Anche se restano da definire e da comprendere nel dettaglio, tutti gli aspetti che caratterizzano l’attacco, che parrebbe essere di matrice islamica, avvenuto poche ore fa a Liegi, da parte di un uomo che ha sparato numerosi colpi di ama da fuoco e che ha ucciso due poliziotte ed un passante prima di essere abbattuto all’arrivo sul posto di altro personale della polizia belga, anche ad una prima sommaria analisi appaiono evidenti alcuni aspetti che differenziano questa azione, da quelle alle quali siamo stati purtroppo abituati ad assistere da almeno 4 anni a questa parte. Intanto colpisce quella che sembrerebbe essere stata la successione degli eventi. Parrebbe infatti che l’omicida sia stato fermato per un controllo di routine e che durante tale attività assolutamente consueta e normalmente considerata relativamente sicura in termini di esposizione al rischio da parte del personale che la esegue, il probabile terrorista sia riuscito a disarmare uno degli agenti ed a aprire il fuoco uccidendoli entrambi e colpendo in maniera letale un passante.

Sembrerebbe possibile quindi, se questa successione dei fatti fosse confermata, la non premeditazione, ovvero la mancanza di pianificazione e la scelta di far prendere agli eventi una piega tanto drammatica determinata da opzioni e situazioni generatesi sul momento, anziché sulla base di un progetto pianificato da tempo. Invero, quella di riuscire a disarmare un agente, o più in generale un operatore di sicurezza, è stata considerata da diversi “soldati del califfo” anche nel recente passato e persino nel nostro paese, come una opzione tattica percorribile, ma resta sempre una azione piuttosto complessa da portare a termine e sensibile di innumerevoli variabili così difficili da affrontare e risolvere, da rendere il più delle volte vano il tentativo.

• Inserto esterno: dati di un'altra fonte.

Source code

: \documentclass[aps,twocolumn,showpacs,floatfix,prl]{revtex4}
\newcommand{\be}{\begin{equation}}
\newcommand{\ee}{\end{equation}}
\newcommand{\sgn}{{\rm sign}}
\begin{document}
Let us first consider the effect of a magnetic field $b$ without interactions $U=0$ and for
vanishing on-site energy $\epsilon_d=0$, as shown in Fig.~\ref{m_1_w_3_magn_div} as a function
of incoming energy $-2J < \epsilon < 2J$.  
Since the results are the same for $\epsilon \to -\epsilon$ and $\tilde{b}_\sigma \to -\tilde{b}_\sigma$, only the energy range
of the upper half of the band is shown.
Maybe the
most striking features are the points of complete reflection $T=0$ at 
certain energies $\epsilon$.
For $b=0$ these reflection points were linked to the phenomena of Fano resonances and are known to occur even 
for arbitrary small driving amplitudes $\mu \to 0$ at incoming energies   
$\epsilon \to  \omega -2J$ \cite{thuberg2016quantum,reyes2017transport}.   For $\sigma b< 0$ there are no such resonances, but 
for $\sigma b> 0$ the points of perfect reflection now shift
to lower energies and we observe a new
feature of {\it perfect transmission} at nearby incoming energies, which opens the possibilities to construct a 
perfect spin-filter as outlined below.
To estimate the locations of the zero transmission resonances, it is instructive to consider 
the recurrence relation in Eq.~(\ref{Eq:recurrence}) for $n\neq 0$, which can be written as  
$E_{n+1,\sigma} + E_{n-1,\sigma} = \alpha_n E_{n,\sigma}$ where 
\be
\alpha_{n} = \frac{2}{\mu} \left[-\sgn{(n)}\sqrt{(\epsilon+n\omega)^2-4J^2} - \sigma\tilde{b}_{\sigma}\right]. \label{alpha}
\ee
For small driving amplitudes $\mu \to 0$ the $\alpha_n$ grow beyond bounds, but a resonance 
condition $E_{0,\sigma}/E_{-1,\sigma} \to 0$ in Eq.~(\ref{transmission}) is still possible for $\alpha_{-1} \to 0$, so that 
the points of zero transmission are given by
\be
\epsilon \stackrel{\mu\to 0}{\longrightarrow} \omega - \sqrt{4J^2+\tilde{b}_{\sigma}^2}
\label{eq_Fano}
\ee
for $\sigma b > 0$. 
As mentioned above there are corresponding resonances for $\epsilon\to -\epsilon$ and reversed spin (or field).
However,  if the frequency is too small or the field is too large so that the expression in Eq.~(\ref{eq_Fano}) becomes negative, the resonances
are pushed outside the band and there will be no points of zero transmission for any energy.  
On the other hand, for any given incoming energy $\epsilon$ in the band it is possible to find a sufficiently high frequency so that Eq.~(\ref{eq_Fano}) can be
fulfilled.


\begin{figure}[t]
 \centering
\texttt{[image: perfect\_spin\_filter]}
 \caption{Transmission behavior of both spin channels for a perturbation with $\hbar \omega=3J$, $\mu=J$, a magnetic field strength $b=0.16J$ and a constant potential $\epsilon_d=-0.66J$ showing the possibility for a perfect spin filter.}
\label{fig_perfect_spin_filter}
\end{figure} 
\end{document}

Esisterebbero però testimonianze che porterebbero ad una possibile sequenza dei fatti sostanzialmente diversa e ben più preoccupante. Sembrerebbe infatti, anche se tale possibilità sarebbe ancora da accertare, che per la prima volta l’attentatore sarebbe ricorso ad una sorta di attacco “misto” ovvero all’utilizzo di armi da taglio con le quali avrebbe prima aggredito le due poliziotte alle spalle per avere la meglio ed effettuare il disarmo delle due malcapitate, utilizzando poi le armi sottratte per finalizzare l’azione, esplodendogli contro numerosi colpi. Se confermata questa successione dei fatti, ci troveremmo allora di fronte a qualcosa di pianificato e di estremamente pericoloso.

Resta il fatto che il tentativo di disarmo ai danni di personale delle Forze di Sicurezza da parte di soggetti che successivamente è stato possibile ricollegare al fenomeno del terrorismo di matrice islamica si erano già verificati nel 2015 e nel 2017 qui da noi e che un episodio analogo, anche se non ne è stata mai definitivamente chiarita la matrice terroristica, era capitato poco più di un anno fa, nel giugno del 2017 a Monaco in Germania, quando durante un controllo di documenti ed una identificazione in una normalissima attività di presidio di obiettivi sensibili, si era scatenato un conflitto a fuoco che aveva portato al ferimento di una poliziotta.

Restano sullo sfondo alcune considerazione e domande che sarebbe utile, oltre che lecito, porsi.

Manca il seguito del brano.